Start of Block

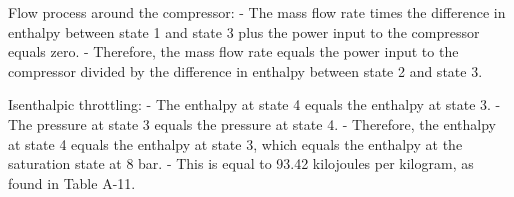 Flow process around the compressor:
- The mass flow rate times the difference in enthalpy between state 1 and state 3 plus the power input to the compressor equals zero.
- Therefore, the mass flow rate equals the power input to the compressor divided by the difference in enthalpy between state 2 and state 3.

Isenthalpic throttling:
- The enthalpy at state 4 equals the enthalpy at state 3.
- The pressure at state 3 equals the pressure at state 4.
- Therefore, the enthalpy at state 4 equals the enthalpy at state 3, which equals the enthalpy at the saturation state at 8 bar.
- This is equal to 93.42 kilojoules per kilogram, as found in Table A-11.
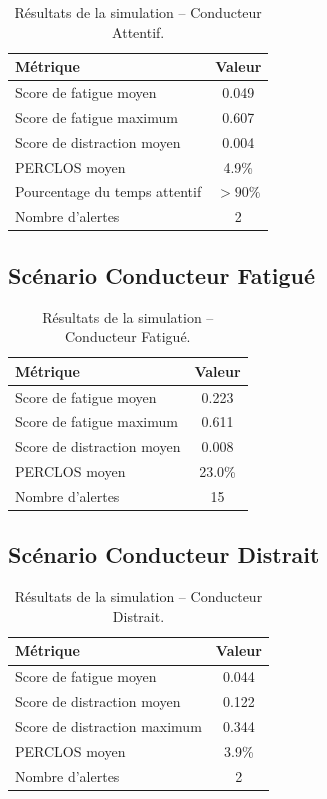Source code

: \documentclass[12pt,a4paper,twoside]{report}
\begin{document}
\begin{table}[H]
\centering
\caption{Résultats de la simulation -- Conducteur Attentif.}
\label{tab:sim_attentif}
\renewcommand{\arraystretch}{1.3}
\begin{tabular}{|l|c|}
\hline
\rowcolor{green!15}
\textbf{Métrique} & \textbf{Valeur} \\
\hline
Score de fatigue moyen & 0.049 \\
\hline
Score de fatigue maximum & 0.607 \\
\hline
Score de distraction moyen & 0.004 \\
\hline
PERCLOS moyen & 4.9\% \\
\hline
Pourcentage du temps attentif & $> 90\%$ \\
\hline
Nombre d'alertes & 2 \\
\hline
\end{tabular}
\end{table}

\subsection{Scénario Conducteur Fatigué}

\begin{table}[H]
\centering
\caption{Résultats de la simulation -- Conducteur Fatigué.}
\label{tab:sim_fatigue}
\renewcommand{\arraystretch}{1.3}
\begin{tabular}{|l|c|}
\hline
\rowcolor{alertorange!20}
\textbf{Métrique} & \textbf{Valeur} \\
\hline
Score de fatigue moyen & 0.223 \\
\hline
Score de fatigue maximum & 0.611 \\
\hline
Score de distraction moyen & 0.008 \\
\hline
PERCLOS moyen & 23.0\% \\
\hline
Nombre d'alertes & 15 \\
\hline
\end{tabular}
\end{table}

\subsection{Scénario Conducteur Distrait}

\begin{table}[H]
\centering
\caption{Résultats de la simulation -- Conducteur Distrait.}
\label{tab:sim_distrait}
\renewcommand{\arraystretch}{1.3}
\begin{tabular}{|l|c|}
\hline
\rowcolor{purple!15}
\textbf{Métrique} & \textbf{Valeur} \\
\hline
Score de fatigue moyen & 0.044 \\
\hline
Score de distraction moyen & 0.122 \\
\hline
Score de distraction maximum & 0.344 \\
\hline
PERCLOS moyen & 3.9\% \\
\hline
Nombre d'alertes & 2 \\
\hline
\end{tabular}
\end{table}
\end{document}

End of Block
Start of Block

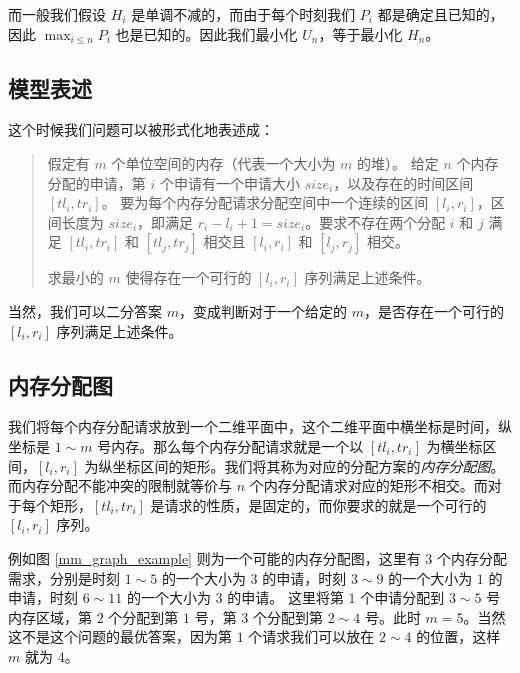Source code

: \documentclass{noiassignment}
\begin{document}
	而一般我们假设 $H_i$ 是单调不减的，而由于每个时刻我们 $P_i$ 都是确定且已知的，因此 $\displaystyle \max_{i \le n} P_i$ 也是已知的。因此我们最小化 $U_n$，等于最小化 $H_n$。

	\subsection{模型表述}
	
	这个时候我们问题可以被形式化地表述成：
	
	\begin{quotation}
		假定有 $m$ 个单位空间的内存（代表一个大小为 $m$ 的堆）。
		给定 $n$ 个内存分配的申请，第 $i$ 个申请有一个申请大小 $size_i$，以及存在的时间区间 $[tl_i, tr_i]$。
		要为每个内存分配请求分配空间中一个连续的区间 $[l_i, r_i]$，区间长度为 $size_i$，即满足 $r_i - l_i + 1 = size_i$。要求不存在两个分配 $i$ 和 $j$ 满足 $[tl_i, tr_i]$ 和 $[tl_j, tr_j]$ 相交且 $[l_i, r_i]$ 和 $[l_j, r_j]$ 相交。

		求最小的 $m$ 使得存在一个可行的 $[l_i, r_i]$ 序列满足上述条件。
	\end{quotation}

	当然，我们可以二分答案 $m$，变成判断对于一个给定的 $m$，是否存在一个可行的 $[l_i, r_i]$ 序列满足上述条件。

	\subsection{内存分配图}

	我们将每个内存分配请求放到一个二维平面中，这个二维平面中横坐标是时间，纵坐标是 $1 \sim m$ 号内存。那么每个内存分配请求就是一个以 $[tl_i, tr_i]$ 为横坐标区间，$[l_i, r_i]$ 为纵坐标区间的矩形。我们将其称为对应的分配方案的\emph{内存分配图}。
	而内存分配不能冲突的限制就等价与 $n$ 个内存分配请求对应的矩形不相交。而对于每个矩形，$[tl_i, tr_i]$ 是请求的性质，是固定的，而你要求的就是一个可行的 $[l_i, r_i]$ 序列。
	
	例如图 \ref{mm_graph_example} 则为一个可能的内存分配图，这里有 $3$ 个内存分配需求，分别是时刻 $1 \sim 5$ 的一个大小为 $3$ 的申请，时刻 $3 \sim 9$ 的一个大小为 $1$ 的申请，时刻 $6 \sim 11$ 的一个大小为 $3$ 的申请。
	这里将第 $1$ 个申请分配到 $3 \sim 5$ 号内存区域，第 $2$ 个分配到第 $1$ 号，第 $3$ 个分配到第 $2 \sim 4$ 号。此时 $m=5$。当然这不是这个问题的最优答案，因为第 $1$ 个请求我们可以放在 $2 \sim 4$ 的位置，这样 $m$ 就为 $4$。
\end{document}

End of Block

Every line above that holds the string "documentclass" counts once. State how many such lines there are, as a number alone.

Task solution: 2